Adoption of an AI-enabled tool requires critical appraisal of its life cycle from development to implementation, with careful consideration of the existing scientific evidence supporting its clinical utility. However, standardized objective metrics to quantitate AI quality and clinical utility are currently lacking, limiting the fair and accurate evaluation and comparison of different AI-enabled tools, especially when multiple products exist for the same clinical task.7
These are not new issues as they also affect other medical imaging software products, but the number and diversity of AI-enabled tools suddenly now hitting the market makes it a timely moment to consider practical and unbiased ways of assessing such tools. Thus, the ASFNR/ASNR has created an AI workshop technology working group with the goal of providing a practical approach for evaluating the potential effectiveness of AI technology in clinical practice.
Toward this goal, here we introduce an evaluation system using hierarchal levels of evidence that reflect the rigor of scientific data (Figure).
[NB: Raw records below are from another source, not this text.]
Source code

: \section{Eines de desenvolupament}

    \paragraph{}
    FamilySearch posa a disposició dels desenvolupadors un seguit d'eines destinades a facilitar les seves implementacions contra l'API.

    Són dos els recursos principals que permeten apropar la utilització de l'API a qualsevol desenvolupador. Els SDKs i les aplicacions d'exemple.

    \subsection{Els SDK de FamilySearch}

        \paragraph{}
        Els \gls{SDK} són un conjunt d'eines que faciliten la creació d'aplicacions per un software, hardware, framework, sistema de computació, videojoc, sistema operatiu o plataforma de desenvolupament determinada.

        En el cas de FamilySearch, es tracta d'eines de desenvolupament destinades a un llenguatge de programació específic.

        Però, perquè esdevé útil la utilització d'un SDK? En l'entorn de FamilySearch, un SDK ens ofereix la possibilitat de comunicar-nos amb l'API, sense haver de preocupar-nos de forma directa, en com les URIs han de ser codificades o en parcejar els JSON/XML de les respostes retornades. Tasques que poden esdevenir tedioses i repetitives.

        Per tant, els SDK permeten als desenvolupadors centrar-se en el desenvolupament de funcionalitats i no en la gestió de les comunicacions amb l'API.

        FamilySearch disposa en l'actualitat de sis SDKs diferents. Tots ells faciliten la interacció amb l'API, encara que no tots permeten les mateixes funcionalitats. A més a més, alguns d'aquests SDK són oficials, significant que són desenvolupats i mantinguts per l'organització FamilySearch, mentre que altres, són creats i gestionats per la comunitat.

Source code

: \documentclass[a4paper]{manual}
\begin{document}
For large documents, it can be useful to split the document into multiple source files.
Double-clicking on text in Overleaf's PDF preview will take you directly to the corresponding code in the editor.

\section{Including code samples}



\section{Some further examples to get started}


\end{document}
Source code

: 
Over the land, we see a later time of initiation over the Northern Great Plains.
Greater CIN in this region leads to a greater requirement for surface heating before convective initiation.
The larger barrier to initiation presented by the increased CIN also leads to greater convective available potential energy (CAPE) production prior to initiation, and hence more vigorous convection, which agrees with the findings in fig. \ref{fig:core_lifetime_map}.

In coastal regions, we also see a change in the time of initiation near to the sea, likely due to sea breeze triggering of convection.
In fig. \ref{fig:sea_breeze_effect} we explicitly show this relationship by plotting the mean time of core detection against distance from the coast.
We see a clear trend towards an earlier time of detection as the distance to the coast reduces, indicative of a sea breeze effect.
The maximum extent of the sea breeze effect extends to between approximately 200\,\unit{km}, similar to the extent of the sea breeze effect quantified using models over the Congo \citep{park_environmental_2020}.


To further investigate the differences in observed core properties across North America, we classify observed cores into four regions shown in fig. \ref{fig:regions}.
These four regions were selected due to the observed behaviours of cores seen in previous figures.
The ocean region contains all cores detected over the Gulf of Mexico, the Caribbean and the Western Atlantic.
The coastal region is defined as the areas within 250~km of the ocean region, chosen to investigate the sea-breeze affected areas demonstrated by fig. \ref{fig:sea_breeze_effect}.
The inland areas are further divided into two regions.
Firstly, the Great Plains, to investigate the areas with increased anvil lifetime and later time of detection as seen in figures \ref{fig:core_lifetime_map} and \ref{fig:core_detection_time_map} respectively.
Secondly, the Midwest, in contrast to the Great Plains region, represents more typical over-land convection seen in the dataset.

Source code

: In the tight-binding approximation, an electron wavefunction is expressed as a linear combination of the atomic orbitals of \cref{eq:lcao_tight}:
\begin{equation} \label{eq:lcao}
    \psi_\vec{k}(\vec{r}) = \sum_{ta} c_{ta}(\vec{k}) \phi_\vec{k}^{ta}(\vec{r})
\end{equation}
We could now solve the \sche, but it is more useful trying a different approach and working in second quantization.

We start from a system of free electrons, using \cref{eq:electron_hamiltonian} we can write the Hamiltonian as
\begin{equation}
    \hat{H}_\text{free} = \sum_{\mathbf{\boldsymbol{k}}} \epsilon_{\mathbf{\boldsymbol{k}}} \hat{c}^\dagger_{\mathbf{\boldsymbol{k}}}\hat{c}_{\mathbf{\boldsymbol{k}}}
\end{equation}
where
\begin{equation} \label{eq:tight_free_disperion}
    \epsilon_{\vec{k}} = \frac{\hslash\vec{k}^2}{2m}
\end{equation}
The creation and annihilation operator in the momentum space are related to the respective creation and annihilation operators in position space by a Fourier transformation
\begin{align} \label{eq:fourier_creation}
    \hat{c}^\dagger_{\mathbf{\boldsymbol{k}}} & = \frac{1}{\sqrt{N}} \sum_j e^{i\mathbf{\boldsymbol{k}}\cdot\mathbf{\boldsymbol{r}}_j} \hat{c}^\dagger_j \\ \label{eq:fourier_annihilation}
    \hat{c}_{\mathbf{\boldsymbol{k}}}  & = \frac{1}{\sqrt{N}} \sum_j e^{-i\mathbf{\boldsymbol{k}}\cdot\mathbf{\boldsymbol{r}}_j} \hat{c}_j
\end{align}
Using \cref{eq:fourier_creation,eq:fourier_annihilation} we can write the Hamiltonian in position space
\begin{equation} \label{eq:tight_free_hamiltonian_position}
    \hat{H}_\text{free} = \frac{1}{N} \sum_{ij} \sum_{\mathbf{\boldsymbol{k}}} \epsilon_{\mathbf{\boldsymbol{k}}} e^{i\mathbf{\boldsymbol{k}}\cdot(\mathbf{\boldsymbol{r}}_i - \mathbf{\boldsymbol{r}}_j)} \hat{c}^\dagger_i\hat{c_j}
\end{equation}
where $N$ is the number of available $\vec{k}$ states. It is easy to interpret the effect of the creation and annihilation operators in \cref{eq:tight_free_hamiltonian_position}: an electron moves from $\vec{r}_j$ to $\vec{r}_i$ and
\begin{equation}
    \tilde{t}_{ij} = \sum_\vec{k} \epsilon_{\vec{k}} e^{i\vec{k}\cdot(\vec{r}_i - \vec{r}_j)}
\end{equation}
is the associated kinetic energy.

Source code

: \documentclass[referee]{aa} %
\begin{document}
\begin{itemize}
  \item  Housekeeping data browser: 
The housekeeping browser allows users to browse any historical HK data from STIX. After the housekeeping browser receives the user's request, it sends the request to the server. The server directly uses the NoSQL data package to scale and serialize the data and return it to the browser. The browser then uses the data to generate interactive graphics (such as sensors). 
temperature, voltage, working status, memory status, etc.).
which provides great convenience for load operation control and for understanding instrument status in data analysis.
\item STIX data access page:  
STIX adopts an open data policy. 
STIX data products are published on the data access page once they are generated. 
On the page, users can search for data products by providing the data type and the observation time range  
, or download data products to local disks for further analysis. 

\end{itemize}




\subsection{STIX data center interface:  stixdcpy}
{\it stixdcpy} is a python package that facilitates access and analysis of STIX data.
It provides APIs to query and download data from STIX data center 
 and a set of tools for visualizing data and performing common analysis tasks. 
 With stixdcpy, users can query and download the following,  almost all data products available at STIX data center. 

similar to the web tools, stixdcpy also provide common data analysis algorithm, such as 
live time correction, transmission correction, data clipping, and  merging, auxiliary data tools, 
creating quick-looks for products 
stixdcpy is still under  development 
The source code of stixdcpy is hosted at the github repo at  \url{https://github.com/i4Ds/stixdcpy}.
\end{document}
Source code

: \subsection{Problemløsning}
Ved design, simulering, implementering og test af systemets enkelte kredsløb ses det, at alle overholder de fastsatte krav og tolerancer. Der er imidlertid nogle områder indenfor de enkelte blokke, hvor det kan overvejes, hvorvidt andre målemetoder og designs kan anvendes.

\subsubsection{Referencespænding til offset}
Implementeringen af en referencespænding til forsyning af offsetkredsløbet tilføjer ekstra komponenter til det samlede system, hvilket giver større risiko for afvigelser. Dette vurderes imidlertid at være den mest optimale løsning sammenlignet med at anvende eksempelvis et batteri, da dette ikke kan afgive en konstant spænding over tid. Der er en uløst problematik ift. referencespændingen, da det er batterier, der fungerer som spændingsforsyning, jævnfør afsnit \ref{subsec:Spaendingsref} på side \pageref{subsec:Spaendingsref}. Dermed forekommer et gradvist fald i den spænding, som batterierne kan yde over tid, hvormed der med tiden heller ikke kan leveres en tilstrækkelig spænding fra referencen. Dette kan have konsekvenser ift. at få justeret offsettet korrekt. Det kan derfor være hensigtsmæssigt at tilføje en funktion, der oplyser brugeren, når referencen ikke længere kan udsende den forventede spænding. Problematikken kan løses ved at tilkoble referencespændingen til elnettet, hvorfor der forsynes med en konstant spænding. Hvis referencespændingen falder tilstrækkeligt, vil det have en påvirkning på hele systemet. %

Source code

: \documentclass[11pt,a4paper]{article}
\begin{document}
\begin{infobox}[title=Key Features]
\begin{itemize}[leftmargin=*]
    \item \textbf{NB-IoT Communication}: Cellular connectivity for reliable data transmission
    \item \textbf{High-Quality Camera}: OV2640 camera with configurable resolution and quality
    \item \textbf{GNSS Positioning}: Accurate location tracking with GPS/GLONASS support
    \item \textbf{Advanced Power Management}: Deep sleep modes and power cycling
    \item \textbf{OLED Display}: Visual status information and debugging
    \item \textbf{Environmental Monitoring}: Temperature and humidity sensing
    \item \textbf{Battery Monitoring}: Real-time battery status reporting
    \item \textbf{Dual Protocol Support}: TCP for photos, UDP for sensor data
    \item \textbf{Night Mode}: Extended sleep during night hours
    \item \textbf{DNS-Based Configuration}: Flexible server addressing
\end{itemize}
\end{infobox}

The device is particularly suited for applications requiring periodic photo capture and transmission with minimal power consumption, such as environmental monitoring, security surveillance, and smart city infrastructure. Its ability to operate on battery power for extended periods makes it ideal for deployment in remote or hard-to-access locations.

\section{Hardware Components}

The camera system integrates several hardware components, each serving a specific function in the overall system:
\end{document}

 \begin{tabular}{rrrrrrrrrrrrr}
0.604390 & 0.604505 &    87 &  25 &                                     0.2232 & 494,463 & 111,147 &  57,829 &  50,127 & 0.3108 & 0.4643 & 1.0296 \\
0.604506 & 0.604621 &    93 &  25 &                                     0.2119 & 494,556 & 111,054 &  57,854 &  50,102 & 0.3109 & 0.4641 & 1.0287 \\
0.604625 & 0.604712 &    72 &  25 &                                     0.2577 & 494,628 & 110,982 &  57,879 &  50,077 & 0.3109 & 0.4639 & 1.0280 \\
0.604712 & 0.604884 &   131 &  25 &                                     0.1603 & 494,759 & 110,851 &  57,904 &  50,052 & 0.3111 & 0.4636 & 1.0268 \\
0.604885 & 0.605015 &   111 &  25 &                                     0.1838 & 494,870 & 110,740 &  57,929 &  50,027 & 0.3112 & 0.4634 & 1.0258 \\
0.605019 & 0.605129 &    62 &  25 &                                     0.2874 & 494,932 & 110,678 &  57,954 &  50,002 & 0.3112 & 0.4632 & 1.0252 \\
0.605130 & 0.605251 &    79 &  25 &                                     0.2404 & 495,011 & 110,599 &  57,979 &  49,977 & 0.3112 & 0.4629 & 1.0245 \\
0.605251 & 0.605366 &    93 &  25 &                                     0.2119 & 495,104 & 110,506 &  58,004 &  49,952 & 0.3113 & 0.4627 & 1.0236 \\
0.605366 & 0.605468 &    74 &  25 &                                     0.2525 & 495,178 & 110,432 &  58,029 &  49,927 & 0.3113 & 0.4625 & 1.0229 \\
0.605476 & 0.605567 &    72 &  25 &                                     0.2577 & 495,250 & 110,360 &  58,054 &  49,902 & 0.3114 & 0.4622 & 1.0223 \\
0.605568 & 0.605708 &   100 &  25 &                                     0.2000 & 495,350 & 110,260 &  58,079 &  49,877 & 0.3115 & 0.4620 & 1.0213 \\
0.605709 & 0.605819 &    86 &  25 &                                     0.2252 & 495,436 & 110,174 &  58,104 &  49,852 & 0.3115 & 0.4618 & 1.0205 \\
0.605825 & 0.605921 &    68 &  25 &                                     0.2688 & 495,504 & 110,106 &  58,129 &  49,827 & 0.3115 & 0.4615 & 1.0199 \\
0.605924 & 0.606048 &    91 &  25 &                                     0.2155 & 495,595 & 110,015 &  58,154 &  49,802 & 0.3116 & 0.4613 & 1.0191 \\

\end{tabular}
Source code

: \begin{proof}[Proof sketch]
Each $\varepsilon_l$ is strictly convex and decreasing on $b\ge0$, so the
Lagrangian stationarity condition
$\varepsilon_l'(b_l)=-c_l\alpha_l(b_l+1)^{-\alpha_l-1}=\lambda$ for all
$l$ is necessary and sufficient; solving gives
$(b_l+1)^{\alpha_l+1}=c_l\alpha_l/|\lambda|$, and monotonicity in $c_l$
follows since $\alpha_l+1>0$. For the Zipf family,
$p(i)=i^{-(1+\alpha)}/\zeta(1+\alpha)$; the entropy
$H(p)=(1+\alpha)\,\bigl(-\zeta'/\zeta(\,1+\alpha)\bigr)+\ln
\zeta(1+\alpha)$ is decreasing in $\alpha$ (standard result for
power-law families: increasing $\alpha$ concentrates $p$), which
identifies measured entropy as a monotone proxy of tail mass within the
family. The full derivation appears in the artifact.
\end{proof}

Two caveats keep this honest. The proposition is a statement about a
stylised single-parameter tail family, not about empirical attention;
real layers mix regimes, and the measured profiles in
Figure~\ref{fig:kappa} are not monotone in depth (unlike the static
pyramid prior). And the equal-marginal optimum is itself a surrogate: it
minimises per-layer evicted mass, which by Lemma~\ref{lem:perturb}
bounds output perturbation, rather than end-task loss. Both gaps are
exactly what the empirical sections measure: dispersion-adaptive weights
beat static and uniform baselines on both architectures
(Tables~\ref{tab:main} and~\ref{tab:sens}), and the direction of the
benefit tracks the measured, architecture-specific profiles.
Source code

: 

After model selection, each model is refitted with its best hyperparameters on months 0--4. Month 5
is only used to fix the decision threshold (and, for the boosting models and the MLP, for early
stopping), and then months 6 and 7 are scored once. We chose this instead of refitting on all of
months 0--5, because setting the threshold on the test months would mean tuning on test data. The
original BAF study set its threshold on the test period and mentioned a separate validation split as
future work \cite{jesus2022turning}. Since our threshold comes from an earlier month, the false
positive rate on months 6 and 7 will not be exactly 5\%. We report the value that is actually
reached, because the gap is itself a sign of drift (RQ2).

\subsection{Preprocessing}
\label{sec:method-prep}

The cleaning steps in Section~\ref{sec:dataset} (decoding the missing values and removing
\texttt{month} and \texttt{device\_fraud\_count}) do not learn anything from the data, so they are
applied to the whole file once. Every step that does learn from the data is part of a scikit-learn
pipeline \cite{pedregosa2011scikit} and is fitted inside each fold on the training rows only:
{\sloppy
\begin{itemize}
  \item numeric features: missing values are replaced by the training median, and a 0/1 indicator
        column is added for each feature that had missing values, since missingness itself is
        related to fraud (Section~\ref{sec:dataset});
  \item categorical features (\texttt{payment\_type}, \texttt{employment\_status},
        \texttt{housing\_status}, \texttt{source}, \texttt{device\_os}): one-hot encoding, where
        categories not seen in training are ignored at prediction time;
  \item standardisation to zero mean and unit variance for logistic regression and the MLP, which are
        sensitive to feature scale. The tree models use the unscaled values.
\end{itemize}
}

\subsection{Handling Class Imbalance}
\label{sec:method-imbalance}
Demonstration of clinical efficacy and value, at the pinnacle of this evaluation system, is the most important factor for clinical adoption.
Different points in the imaging workflow can be augmented by AI-enabled tools, with a range of clinical applications including but not limited to administrative, operational, patient, and image centered tasks.8⇓-10 For the purposes of this white paper, the hierarchal levels of evidence system is most useful for imaging and patient-related AI applications. However, the main principles can be generalized to other applications.
Finally, the radiologist continues to be an instrumental gatekeeper of patient care quality and safety, particularly now as we enter the era of AI. As clinical domain experts, radiologists provide important oversight on the effective use of AI software in the clinical setting.11 To better position the radiologist in this role, this white paper presents a structured method of guidance on the critical appraisal of AI software using the levels of evidence system.
Levels of Evidence
To date, there are no agreed upon levels of evidence needed for the evaluation of AI-enabled tools; thus, the already established medicine model provides a practical starting point for the development of such a systematic process.12 We propose a hierarchy of levels of evidence reflecting the critical elements of an AI product’s life cycle from development to the clinical implementation phase (Figure).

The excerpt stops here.